The Kundera stopped dead in its tracks, I’m afraid. But then the long-languishing song from Sharyn McCrumb’s THE ROSEWOOD CASKET kept nagging at me and, late one night about ten days ago, finally broke through and finished. You can’t imagine the relief and you shouldn’t want to. It took me two days to be sure I wasn’t crazy. I’ve played it once in public now, where it was well-loved. A rare piece of bluegrass for me, albeit complicated with what one friend calls “Dudley chords” that will, no doubt, throw musicians who expect to settle into a full-on traditional groove. Typical for me, but who cares? The song finally carries the complexity of the emotion without losing the emotional propulsion.

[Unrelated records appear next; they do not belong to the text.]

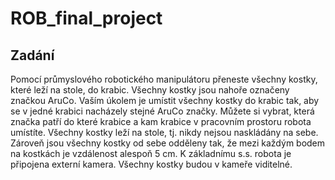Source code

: # ROB_final_project

## Zadání

Pomocí průmyslového robotického manipulátoru přeneste všechny 
kostky, které leží na stole, do krabic. 
Všechny kostky jsou nahoře označeny značkou AruCo. 
Vaším úkolem je umístit všechny kostky do krabic tak, 
aby se v jedné krabici nacházely stejné AruCo značky. 
Můžete si vybrat, která značka patří do které krabice a kam 
krabice v pracovním prostoru robota umístíte. Všechny kostky 
leží na stole, tj. nikdy nejsou naskládány na sebe. Zároveň 
jsou všechny kostky od sebe odděleny tak, že mezi každým bodem 
na kostkách je vzdálenost alespoň 5 cm.  K základnímu s.s. robota 
je připojena externí kamera. Všechny kostky 
budou v kameře viditelné.





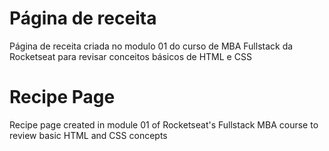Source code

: <h1>Página de receita</h1>

<p> Página de receita criada no modulo 01 do curso de MBA Fullstack da Rocketseat para revisar conceitos básicos de HTML e CSS </p>

<h1>Recipe Page</h1>

<p> Recipe page created in module 01 of Rocketseat's Fullstack MBA course to review basic HTML and CSS concepts </p>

Meanwhile, I just finished Norman Mailer’s THE NAKED AND THE DEAD, and nothing is coming out of it for me. I liked it quite a bit, in a sort of trying-hard-to-be-an-American-Tolstoy way. But once it was over there was nothing going on between me and the book, no extra reverberations that needed to be filled. Still, it was good to read and finally understand why people liked Mailer. I’d only read his essays, and thought they were pompous and ridiculous the way an over-bright college sophomore’s would be if he did too much coke for way too long. Sez me, anyway.
I have failed for weeks now to pick up the Kundera and the Chekhov again from the library or the book store. I am filled with shame. Still, I scribble odd phrases whenever I think about the Kundera. Is it better to base what I’m doing on 15 year old memories? That’s certainly one kind of experiment.